- **Extracted information**:
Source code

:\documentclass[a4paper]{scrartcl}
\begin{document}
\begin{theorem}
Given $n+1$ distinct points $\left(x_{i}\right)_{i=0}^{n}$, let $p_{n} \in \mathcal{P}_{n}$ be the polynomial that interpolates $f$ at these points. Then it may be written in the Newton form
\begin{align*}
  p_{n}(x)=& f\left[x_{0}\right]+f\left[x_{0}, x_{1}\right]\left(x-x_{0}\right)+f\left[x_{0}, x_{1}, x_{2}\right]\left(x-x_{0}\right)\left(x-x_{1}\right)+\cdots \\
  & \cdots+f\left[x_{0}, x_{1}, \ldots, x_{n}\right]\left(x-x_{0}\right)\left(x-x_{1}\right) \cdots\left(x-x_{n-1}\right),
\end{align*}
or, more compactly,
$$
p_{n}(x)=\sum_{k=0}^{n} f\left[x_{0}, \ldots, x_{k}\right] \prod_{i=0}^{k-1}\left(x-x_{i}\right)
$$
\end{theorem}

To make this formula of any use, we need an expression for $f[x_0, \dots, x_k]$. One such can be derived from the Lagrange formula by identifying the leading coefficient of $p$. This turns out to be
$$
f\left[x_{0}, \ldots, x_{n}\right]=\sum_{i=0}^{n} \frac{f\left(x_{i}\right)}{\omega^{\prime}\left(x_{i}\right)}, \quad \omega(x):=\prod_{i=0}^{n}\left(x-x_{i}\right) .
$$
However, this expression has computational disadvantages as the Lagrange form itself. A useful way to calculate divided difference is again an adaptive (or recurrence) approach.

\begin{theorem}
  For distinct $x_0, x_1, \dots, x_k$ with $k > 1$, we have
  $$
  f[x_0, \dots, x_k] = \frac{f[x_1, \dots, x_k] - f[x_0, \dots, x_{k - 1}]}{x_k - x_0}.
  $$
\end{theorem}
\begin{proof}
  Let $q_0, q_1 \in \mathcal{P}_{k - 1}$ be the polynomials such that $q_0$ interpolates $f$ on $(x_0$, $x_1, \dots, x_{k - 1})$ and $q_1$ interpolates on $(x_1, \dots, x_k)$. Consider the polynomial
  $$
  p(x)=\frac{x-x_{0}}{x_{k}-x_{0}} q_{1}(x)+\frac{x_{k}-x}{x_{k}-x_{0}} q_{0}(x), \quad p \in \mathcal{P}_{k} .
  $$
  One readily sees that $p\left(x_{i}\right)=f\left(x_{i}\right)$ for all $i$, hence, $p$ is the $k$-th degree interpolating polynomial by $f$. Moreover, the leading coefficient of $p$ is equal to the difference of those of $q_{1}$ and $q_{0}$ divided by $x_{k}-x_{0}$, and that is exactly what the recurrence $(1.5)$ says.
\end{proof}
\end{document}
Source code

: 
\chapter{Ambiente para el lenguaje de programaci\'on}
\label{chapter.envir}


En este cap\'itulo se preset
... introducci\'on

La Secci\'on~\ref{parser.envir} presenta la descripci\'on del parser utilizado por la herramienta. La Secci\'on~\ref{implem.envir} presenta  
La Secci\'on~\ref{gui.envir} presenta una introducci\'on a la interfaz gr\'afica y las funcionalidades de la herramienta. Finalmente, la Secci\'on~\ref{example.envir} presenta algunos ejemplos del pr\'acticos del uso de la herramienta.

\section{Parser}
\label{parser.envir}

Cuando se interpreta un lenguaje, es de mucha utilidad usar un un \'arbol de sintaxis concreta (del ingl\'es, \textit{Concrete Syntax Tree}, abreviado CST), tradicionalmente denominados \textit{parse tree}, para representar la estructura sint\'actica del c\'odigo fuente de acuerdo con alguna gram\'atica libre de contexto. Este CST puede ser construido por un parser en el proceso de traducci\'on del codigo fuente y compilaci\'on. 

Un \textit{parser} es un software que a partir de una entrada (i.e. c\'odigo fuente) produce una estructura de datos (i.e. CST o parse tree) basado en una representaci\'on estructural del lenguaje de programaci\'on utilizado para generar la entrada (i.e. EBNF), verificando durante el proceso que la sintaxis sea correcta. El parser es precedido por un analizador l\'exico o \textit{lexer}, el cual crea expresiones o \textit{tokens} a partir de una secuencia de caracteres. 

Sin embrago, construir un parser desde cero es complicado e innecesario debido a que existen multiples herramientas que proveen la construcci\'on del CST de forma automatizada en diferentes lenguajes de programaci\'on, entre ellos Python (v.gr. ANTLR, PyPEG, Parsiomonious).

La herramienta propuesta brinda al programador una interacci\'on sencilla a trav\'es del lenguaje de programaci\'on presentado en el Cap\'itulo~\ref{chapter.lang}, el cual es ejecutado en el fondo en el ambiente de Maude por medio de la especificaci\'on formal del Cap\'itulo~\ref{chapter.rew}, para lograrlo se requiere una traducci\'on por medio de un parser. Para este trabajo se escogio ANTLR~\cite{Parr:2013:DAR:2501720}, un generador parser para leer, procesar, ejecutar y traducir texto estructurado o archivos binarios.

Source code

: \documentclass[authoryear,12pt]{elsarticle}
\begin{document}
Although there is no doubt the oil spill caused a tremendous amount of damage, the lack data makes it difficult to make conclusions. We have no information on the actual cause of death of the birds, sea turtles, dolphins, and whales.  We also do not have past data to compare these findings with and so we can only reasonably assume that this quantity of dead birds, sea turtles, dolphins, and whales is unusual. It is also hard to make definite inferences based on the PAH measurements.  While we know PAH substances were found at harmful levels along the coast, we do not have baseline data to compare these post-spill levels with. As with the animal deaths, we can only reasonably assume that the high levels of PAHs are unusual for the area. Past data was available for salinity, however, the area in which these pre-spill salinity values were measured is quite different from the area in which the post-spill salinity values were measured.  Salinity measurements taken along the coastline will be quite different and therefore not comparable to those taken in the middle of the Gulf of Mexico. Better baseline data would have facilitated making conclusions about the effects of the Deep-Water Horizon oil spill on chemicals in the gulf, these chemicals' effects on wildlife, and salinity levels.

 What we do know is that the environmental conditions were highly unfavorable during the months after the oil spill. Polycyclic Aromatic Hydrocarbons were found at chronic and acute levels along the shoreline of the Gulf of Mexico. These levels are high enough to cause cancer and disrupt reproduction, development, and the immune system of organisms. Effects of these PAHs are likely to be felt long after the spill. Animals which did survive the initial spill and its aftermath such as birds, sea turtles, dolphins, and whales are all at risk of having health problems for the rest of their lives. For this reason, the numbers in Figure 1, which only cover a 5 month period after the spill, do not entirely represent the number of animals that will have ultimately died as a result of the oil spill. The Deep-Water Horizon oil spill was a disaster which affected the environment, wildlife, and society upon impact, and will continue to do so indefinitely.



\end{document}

- **Problem details**: Every entry should be output again exactly as written.

- **Answer area**:
Source code

:\documentclass[a4paper]{scrartcl}
\begin{document}
\begin{theorem}
Given $n+1$ distinct points $\left(x_{i}\right)_{i=0}^{n}$, let $p_{n} \in \mathcal{P}_{n}$ be the polynomial that interpolates $f$ at these points. Then it may be written in the Newton form
\begin{align*}
  p_{n}(x)=& f\left[x_{0}\right]+f\left[x_{0}, x_{1}\right]\left(x-x_{0}\right)+f\left[x_{0}, x_{1}, x_{2}\right]\left(x-x_{0}\right)\left(x-x_{1}\right)+\cdots \\
  & \cdots+f\left[x_{0}, x_{1}, \ldots, x_{n}\right]\left(x-x_{0}\right)\left(x-x_{1}\right) \cdots\left(x-x_{n-1}\right),
\end{align*}
or, more compactly,
$$
p_{n}(x)=\sum_{k=0}^{n} f\left[x_{0}, \ldots, x_{k}\right] \prod_{i=0}^{k-1}\left(x-x_{i}\right)
$$
\end{theorem}

To make this formula of any use, we need an expression for $f[x_0, \dots, x_k]$. One such can be derived from the Lagrange formula by identifying the leading coefficient of $p$. This turns out to be
$$
f\left[x_{0}, \ldots, x_{n}\right]=\sum_{i=0}^{n} \frac{f\left(x_{i}\right)}{\omega^{\prime}\left(x_{i}\right)}, \quad \omega(x):=\prod_{i=0}^{n}\left(x-x_{i}\right) .
$$
However, this expression has computational disadvantages as the Lagrange form itself. A useful way to calculate divided difference is again an adaptive (or recurrence) approach.

\begin{theorem}
  For distinct $x_0, x_1, \dots, x_k$ with $k > 1$, we have
  $$
  f[x_0, \dots, x_k] = \frac{f[x_1, \dots, x_k] - f[x_0, \dots, x_{k - 1}]}{x_k - x_0}.
  $$
\end{theorem}
\begin{proof}
  Let $q_0, q_1 \in \mathcal{P}_{k - 1}$ be the polynomials such that $q_0$ interpolates $f$ on $(x_0$, $x_1, \dots, x_{k - 1})$ and $q_1$ interpolates on $(x_1, \dots, x_k)$. Consider the polynomial
  $$
  p(x)=\frac{x-x_{0}}{x_{k}-x_{0}} q_{1}(x)+\frac{x_{k}-x}{x_{k}-x_{0}} q_{0}(x), \quad p \in \mathcal{P}_{k} .
  $$
  One readily sees that $p\left(x_{i}\right)=f\left(x_{i}\right)$ for all $i$, hence, $p$ is the $k$-th degree interpolating polynomial by $f$. Moreover, the leading coefficient of $p$ is equal to the difference of those of $q_{1}$ and $q_{0}$ divided by $x_{k}-x_{0}$, and that is exactly what the recurrence $(1.5)$ says.
\end{proof}
\end{document}
Source code

: 
\chapter{Ambiente para el lenguaje de programaci\'on}
\label{chapter.envir}


En este cap\'itulo se preset
... introducci\'on

La Secci\'on~\ref{parser.envir} presenta la descripci\'on del parser utilizado por la herramienta. La Secci\'on~\ref{implem.envir} presenta  
La Secci\'on~\ref{gui.envir} presenta una introducci\'on a la interfaz gr\'afica y las funcionalidades de la herramienta. Finalmente, la Secci\'on~\ref{example.envir} presenta algunos ejemplos del pr\'acticos del uso de la herramienta.

\section{Parser}
\label{parser.envir}

Cuando se interpreta un lenguaje, es de mucha utilidad usar un un \'arbol de sintaxis concreta (del ingl\'es, \textit{Concrete Syntax Tree}, abreviado CST), tradicionalmente denominados \textit{parse tree}, para representar la estructura sint\'actica del c\'odigo fuente de acuerdo con alguna gram\'atica libre de contexto. Este CST puede ser construido por un parser en el proceso de traducci\'on del codigo fuente y compilaci\'on. 

Un \textit{parser} es un software que a partir de una entrada (i.e. c\'odigo fuente) produce una estructura de datos (i.e. CST o parse tree) basado en una representaci\'on estructural del lenguaje de programaci\'on utilizado para generar la entrada (i.e. EBNF), verificando durante el proceso que la sintaxis sea correcta. El parser es precedido por un analizador l\'exico o \textit{lexer}, el cual crea expresiones o \textit{tokens} a partir de una secuencia de caracteres. 

Sin embrago, construir un parser desde cero es complicado e innecesario debido a que existen multiples herramientas que proveen la construcci\'on del CST de forma automatizada en diferentes lenguajes de programaci\'on, entre ellos Python (v.gr. ANTLR, PyPEG, Parsiomonious).

La herramienta propuesta brinda al programador una interacci\'on sencilla a trav\'es del lenguaje de programaci\'on presentado en el Cap\'itulo~\ref{chapter.lang}, el cual es ejecutado en el fondo en el ambiente de Maude por medio de la especificaci\'on formal del Cap\'itulo~\ref{chapter.rew}, para lograrlo se requiere una traducci\'on por medio de un parser. Para este trabajo se escogio ANTLR~\cite{Parr:2013:DAR:2501720}, un generador parser para leer, procesar, ejecutar y traducir texto estructurado o archivos binarios.

Source code

: \documentclass[authoryear,12pt]{elsarticle}
\begin{document}
Although there is no doubt the oil spill caused a tremendous amount of damage, the lack data makes it difficult to make conclusions. We have no information on the actual cause of death of the birds, sea turtles, dolphins, and whales.  We also do not have past data to compare these findings with and so we can only reasonably assume that this quantity of dead birds, sea turtles, dolphins, and whales is unusual. It is also hard to make definite inferences based on the PAH measurements.  While we know PAH substances were found at harmful levels along the coast, we do not have baseline data to compare these post-spill levels with. As with the animal deaths, we can only reasonably assume that the high levels of PAHs are unusual for the area. Past data was available for salinity, however, the area in which these pre-spill salinity values were measured is quite different from the area in which the post-spill salinity values were measured.  Salinity measurements taken along the coastline will be quite different and therefore not comparable to those taken in the middle of the Gulf of Mexico. Better baseline data would have facilitated making conclusions about the effects of the Deep-Water Horizon oil spill on chemicals in the gulf, these chemicals' effects on wildlife, and salinity levels.

 What we do know is that the environmental conditions were highly unfavorable during the months after the oil spill. Polycyclic Aromatic Hydrocarbons were found at chronic and acute levels along the shoreline of the Gulf of Mexico. These levels are high enough to cause cancer and disrupt reproduction, development, and the immune system of organisms. Effects of these PAHs are likely to be felt long after the spill. Animals which did survive the initial spill and its aftermath such as birds, sea turtles, dolphins, and whales are all at risk of having health problems for the rest of their lives. For this reason, the numbers in Figure 1, which only cover a 5 month period after the spill, do not entirely represent the number of animals that will have ultimately died as a result of the oil spill. The Deep-Water Horizon oil spill was a disaster which affected the environment, wildlife, and society upon impact, and will continue to do so indefinitely.



\end{document}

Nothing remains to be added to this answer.